--- START ---
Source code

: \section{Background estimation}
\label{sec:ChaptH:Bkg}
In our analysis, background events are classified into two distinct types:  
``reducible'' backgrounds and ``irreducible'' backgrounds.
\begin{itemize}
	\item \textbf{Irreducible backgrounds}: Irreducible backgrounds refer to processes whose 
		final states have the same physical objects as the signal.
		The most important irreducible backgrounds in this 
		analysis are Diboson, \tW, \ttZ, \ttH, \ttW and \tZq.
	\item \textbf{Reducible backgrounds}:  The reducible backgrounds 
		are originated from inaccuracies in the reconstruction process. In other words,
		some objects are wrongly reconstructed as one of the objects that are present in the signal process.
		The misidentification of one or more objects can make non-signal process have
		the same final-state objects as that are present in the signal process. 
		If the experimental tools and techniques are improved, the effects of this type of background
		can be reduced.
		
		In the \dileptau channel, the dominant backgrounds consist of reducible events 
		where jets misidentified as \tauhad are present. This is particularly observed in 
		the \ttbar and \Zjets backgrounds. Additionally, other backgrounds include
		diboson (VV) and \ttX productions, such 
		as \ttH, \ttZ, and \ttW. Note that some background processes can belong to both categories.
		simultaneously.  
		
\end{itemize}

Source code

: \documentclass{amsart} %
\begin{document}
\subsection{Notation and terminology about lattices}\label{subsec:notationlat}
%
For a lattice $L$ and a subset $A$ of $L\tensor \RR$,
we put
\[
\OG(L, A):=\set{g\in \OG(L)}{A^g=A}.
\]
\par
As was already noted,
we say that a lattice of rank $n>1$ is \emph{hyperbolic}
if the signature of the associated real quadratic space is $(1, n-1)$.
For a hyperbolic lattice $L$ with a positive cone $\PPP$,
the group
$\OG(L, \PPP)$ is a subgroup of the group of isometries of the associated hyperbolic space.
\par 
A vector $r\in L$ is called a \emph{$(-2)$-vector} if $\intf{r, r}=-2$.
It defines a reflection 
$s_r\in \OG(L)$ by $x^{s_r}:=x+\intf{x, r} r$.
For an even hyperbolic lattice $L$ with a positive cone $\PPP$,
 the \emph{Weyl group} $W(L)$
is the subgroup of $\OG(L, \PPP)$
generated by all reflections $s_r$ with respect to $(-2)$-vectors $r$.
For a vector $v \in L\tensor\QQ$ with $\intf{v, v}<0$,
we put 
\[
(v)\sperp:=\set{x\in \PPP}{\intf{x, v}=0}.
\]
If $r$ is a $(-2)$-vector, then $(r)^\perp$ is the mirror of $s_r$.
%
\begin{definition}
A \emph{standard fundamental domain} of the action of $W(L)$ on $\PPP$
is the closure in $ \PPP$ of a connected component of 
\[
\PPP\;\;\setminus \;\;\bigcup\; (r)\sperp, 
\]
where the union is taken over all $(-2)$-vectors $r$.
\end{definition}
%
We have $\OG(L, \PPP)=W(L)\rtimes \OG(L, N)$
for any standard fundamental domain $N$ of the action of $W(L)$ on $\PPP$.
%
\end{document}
--- END ---
■ Exercise requirements
Write back every line of the material exactly as it was provided.

■ Exercise response
Source code

: \section{Background estimation}
\label{sec:ChaptH:Bkg}
In our analysis, background events are classified into two distinct types:  
``reducible'' backgrounds and ``irreducible'' backgrounds.
\begin{itemize}
	\item \textbf{Irreducible backgrounds}: Irreducible backgrounds refer to processes whose 
		final states have the same physical objects as the signal.
		The most important irreducible backgrounds in this 
		analysis are Diboson, \tW, \ttZ, \ttH, \ttW and \tZq.
	\item \textbf{Reducible backgrounds}:  The reducible backgrounds 
		are originated from inaccuracies in the reconstruction process. In other words,
		some objects are wrongly reconstructed as one of the objects that are present in the signal process.
		The misidentification of one or more objects can make non-signal process have
		the same final-state objects as that are present in the signal process. 
		If the experimental tools and techniques are improved, the effects of this type of background
		can be reduced.
		
		In the \dileptau channel, the dominant backgrounds consist of reducible events 
		where jets misidentified as \tauhad are present. This is particularly observed in 
		the \ttbar and \Zjets backgrounds. Additionally, other backgrounds include
		diboson (VV) and \ttX productions, such 
		as \ttH, \ttZ, and \ttW. Note that some background processes can belong to both categories.
		simultaneously.  
		
\end{itemize}

Source code

: \documentclass{amsart} %
\begin{document}
\subsection{Notation and terminology about lattices}\label{subsec:notationlat}
%
For a lattice $L$ and a subset $A$ of $L\tensor \RR$,
we put
\[
\OG(L, A):=\set{g\in \OG(L)}{A^g=A}.
\]
\par
As was already noted,
we say that a lattice of rank $n>1$ is \emph{hyperbolic}
if the signature of the associated real quadratic space is $(1, n-1)$.
For a hyperbolic lattice $L$ with a positive cone $\PPP$,
the group
$\OG(L, \PPP)$ is a subgroup of the group of isometries of the associated hyperbolic space.
\par 
A vector $r\in L$ is called a \emph{$(-2)$-vector} if $\intf{r, r}=-2$.
It defines a reflection 
$s_r\in \OG(L)$ by $x^{s_r}:=x+\intf{x, r} r$.
For an even hyperbolic lattice $L$ with a positive cone $\PPP$,
 the \emph{Weyl group} $W(L)$
is the subgroup of $\OG(L, \PPP)$
generated by all reflections $s_r$ with respect to $(-2)$-vectors $r$.
For a vector $v \in L\tensor\QQ$ with $\intf{v, v}<0$,
we put 
\[
(v)\sperp:=\set{x\in \PPP}{\intf{x, v}=0}.
\]
If $r$ is a $(-2)$-vector, then $(r)^\perp$ is the mirror of $s_r$.
%
\begin{definition}
A \emph{standard fundamental domain} of the action of $W(L)$ on $\PPP$
is the closure in $ \PPP$ of a connected component of 
\[
\PPP\;\;\setminus \;\;\bigcup\; (r)\sperp, 
\]
where the union is taken over all $(-2)$-vectors $r$.
\end{definition}
%
We have $\OG(L, \PPP)=W(L)\rtimes \OG(L, N)$
for any standard fundamental domain $N$ of the action of $W(L)$ on $\PPP$.
%
\end{document}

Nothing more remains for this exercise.